YOUR OBJECTIVE:
Return, from the data below, each line that contains the word "into".

SUPPLIED DATA:
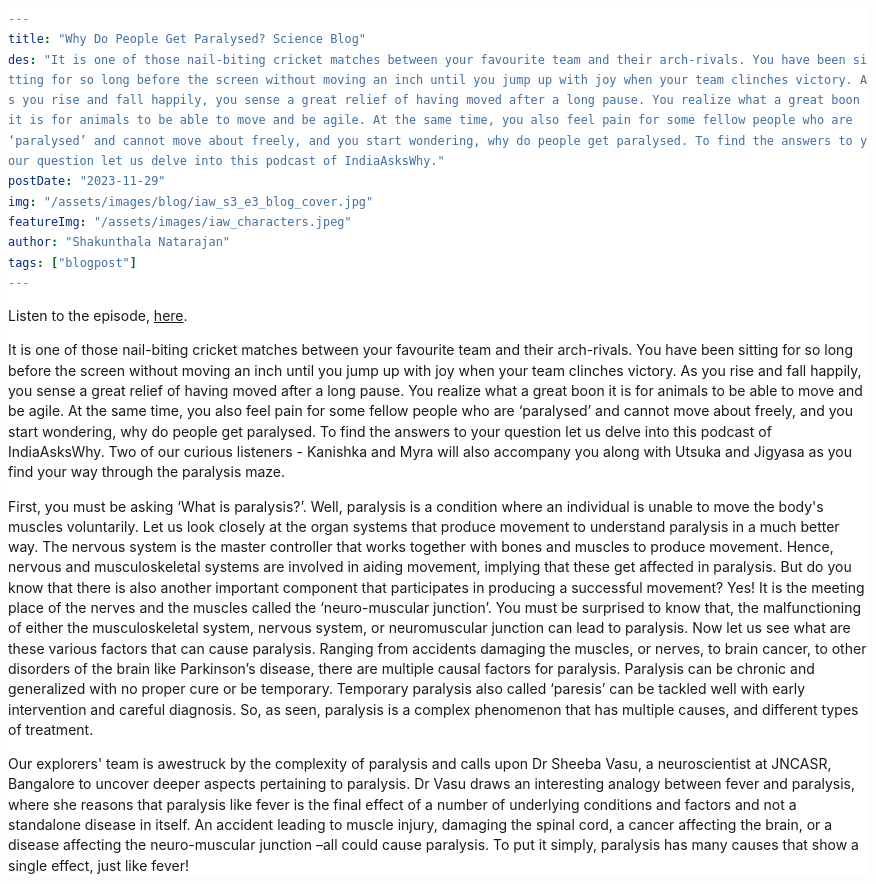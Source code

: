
 ```yaml
---
title: "Why Do People Get Paralysed? Science Blog"
des: "It is one of those nail-biting cricket matches between your favourite team and their arch-rivals. You have been sitting for so long before the screen without moving an inch until you jump up with joy when your team clinches victory. As you rise and fall happily, you sense a great relief of having moved after a long pause. You realize what a great boon it is for animals to be able to move and be agile. At the same time, you also feel pain for some fellow people who are ‘paralysed’ and cannot move about freely, and you start wondering, why do people get paralysed. To find the answers to your question let us delve into this podcast of IndiaAsksWhy."
postDate: "2023-11-29"
img: "/assets/images/blog/iaw_s3_e3_blog_cover.jpg"
featureImg: "/assets/images/iaw_characters.jpeg"
author: "Shakunthala Natarajan"
tags: ["blogpost"]
---
```


Listen to the episode, [here](https://www.indiaaskswhy.org/episode/2023-11-23-why-do-people-get-paralysed-bonus-episode/). 


It is one of those nail-biting cricket matches between your favourite team and their arch-rivals. You have been sitting for so long before the screen without moving an inch until you jump up with joy when your team clinches victory. As you rise and fall happily, you sense a great relief of having moved after a long pause. You realize what a great boon it is for animals to be able to move and be agile. At the same time, you also feel pain for some fellow people who are ‘paralysed’ and cannot move about freely, and you start wondering, why do people get paralysed. To find the answers to your question let us delve into this podcast of IndiaAsksWhy. Two of our curious listeners - Kanishka and Myra will also accompany you along with Utsuka and Jigyasa as you find your way through the paralysis maze.

First, you must be asking ‘What is paralysis?’. Well, paralysis is a condition where an individual is unable to move the body's muscles voluntarily. Let us look closely at the organ systems that produce movement to understand paralysis in a much better way. The nervous system is the master controller that works together with bones and muscles to produce movement. Hence, nervous and musculoskeletal systems are involved in aiding movement, implying that these get affected in paralysis. But do you know that there is also another important component that participates in producing a successful movement? Yes! It is the meeting place of the nerves and the muscles called the ‘neuro-muscular junction’. You must be surprised to know that, the malfunctioning of either the musculoskeletal system, nervous system, or neuromuscular junction can lead to paralysis.  Now let us see what are these various factors that can cause paralysis. Ranging from accidents damaging the muscles, or nerves, to brain cancer, to other disorders of the brain like Parkinson’s disease, there are multiple causal factors for paralysis. Paralysis can be chronic and generalized with no proper cure or be temporary. Temporary paralysis also called ‘paresis’ can be tackled well with early intervention and careful diagnosis. So, as seen, paralysis is a complex phenomenon that has multiple causes, and different types of treatment. 

Our explorers' team is awestruck by the complexity of paralysis and calls upon Dr Sheeba Vasu, a neuroscientist at JNCASR, Bangalore to uncover deeper aspects pertaining to paralysis. Dr Vasu draws an interesting analogy between fever and paralysis, where she reasons that paralysis like fever is the final effect of a number of underlying conditions and factors and not a standalone disease in itself. An accident leading to muscle injury, damaging the spinal cord, a cancer affecting the brain, or a disease affecting the neuro-muscular junction –all could cause paralysis. To put it simply, paralysis has many causes that show a single effect, just like fever! 
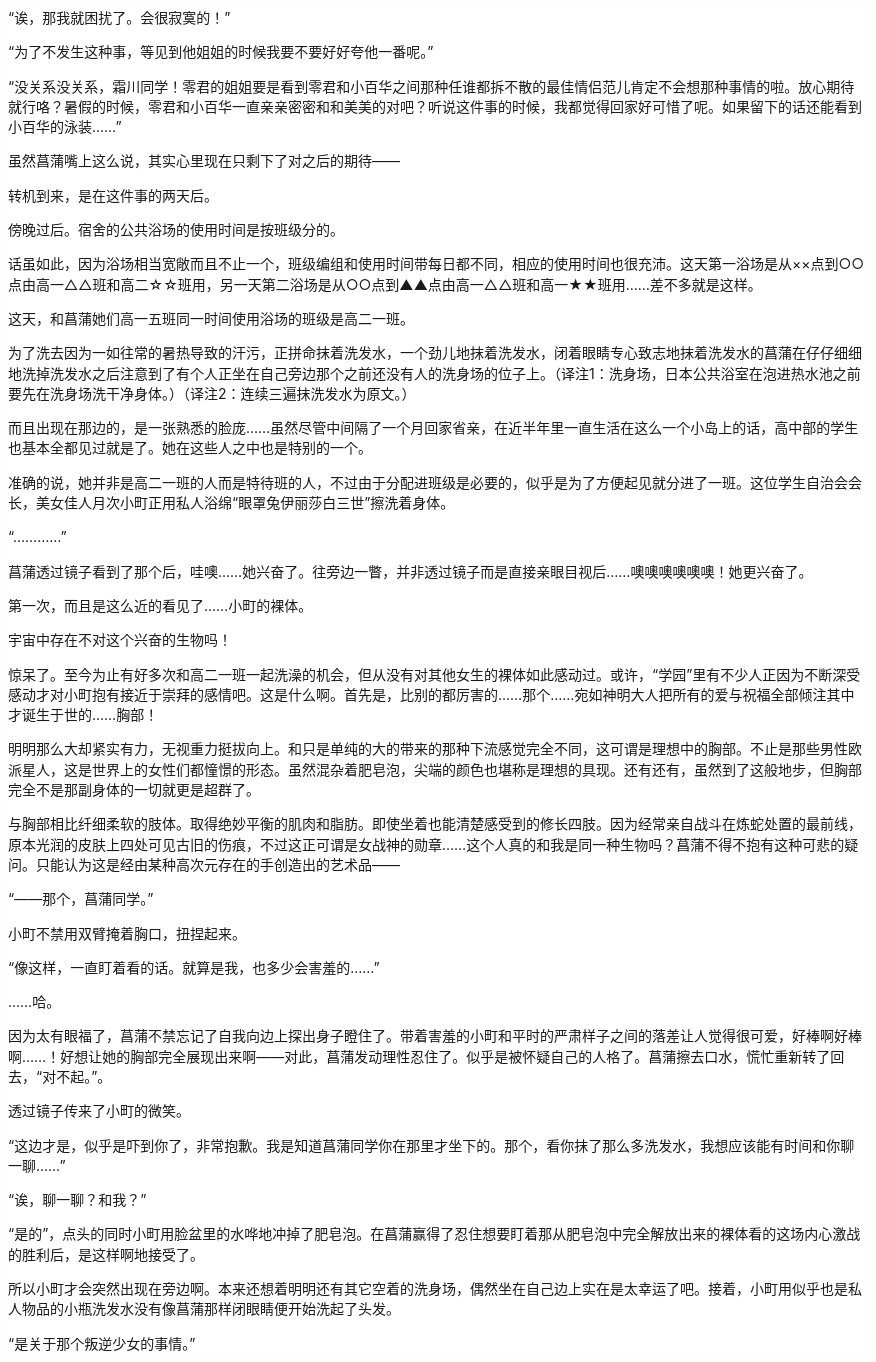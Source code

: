 “诶，那我就困扰了。会很寂寞的！”

“为了不发生这种事，等见到他姐姐的时候我要不要好好夸他一番呢。”

“没关系没关系，霜川同学！零君的姐姐要是看到零君和小百华之间那种任谁都拆不散的最佳情侣范儿肯定不会想那种事情的啦。放心期待就行咯？暑假的时候，零君和小百华一直亲亲密密和和美美的对吧？听说这件事的时候，我都觉得回家好可惜了呢。如果留下的话还能看到小百华的泳装……”

虽然菖蒲嘴上这么说，其实心里现在只剩下了对之后的期待——

转机到来，是在这件事的两天后。

傍晚过后。宿舍的公共浴场的使用时间是按班级分的。

话虽如此，因为浴场相当宽敞而且不止一个，班级编组和使用时间带每日都不同，相应的使用时间也很充沛。这天第一浴场是从××点到○○点由高一△△班和高二☆☆班用，另一天第二浴场是从○○点到▲▲点由高一△△班和高一★★班用……差不多就是这样。

这天，和菖蒲她们高一五班同一时间使用浴场的班级是高二一班。

为了洗去因为一如往常的暑热导致的汗污，正拼命抹着洗发水，一个劲儿地抹着洗发水，闭着眼睛专心致志地抹着洗发水的菖蒲在仔仔细细地洗掉洗发水之后注意到了有个人正坐在自己旁边那个之前还没有人的洗身场的位子上。（译注1：洗身场，日本公共浴室在泡进热水池之前要先在洗身场洗干净身体。）（译注2：连续三遍抹洗发水为原文。）

而且出现在那边的，是一张熟悉的脸庞……虽然尽管中间隔了一个月回家省亲，在近半年里一直生活在这么一个小岛上的话，高中部的学生也基本全都见过就是了。她在这些人之中也是特别的一个。

准确的说，她并非是高二一班的人而是特待班的人，不过由于分配进班级是必要的，似乎是为了方便起见就分进了一班。这位学生自治会会长，美女佳人月次小町正用私人浴绵“眼罩兔伊丽莎白三世”擦洗着身体。

“…………”

菖蒲透过镜子看到了那个后，哇噢……她兴奋了。往旁边一瞥，并非透过镜子而是直接亲眼目视后……噢噢噢噢噢噢！她更兴奋了。

第一次，而且是这么近的看见了……小町的裸体。

宇宙中存在不对这个兴奋的生物吗！

惊呆了。至今为止有好多次和高二一班一起洗澡的机会，但从没有对其他女生的裸体如此感动过。或许，“学园”里有不少人正因为不断深受感动才对小町抱有接近于崇拜的感情吧。这是什么啊。首先是，比别的都厉害的……那个……宛如神明大人把所有的爱与祝福全部倾注其中才诞生于世的……胸部！

明明那么大却紧实有力，无视重力挺拔向上。和只是单纯的大的带来的那种下流感觉完全不同，这可谓是理想中的胸部。不止是那些男性欧派星人，这是世界上的女性们都憧憬的形态。虽然混杂着肥皂泡，尖端的颜色也堪称是理想的具现。还有还有，虽然到了这般地步，但胸部完全不是那副身体的一切就更是超群了。

与胸部相比纤细柔软的肢体。取得绝妙平衡的肌肉和脂肪。即使坐着也能清楚感受到的修长四肢。因为经常亲自战斗在炼蛇处置的最前线，原本光润的皮肤上四处可见古旧的伤痕，不过这正可谓是女战神的勋章……这个人真的和我是同一种生物吗？菖蒲不得不抱有这种可悲的疑问。只能认为这是经由某种高次元存在的手创造出的艺术品——

“——那个，菖蒲同学。”

小町不禁用双臂掩着胸口，扭捏起来。

“像这样，一直盯着看的话。就算是我，也多少会害羞的……”

……哈。

因为太有眼福了，菖蒲不禁忘记了自我向边上探出身子瞪住了。带着害羞的小町和平时的严肃样子之间的落差让人觉得很可爱，好棒啊好棒啊……！好想让她的胸部完全展现出来啊——对此，菖蒲发动理性忍住了。似乎是被怀疑自己的人格了。菖蒲擦去口水，慌忙重新转了回去，“对不起。”。

透过镜子传来了小町的微笑。

“这边才是，似乎是吓到你了，非常抱歉。我是知道菖蒲同学你在那里才坐下的。那个，看你抹了那么多洗发水，我想应该能有时间和你聊一聊……”

“诶，聊一聊？和我？”

“是的”，点头的同时小町用脸盆里的水哗地冲掉了肥皂泡。在菖蒲赢得了忍住想要盯着那从肥皂泡中完全解放出来的裸体看的这场内心激战的胜利后，是这样啊地接受了。

所以小町才会突然出现在旁边啊。本来还想着明明还有其它空着的洗身场，偶然坐在自己边上实在是太幸运了吧。接着，小町用似乎也是私人物品的小瓶洗发水没有像菖蒲那样闭眼睛便开始洗起了头发。

“是关于那个叛逆少女的事情。”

TASK ANSWER:
des: "It is one of those nail-biting cricket matches between your favourite team and their arch-rivals. You have been sitting for so long before the screen without moving an inch until you jump up with joy when your team clinches victory. As you rise and fall happily, you sense a great relief of having moved after a long pause. You realize what a great boon it is for animals to be able to move and be agile. At the same time, you also feel pain for some fellow people who are ‘paralysed’ and cannot move about freely, and you start wondering, why do people get paralysed. To find the answers to your question let us delve into this podcast of IndiaAsksWhy."
It is one of those nail-biting cricket matches between your favourite team and their arch-rivals. You have been sitting for so long before the screen without moving an inch until you jump up with joy when your team clinches victory. As you rise and fall happily, you sense a great relief of having moved after a long pause. You realize what a great boon it is for animals to be able to move and be agile. At the same time, you also feel pain for some fellow people who are ‘paralysed’ and cannot move about freely, and you start wondering, why do people get paralysed. To find the answers to your question let us delve into this podcast of IndiaAsksWhy. Two of our curious listeners - Kanishka and Myra will also accompany you along with Utsuka and Jigyasa as you find your way through the paralysis maze.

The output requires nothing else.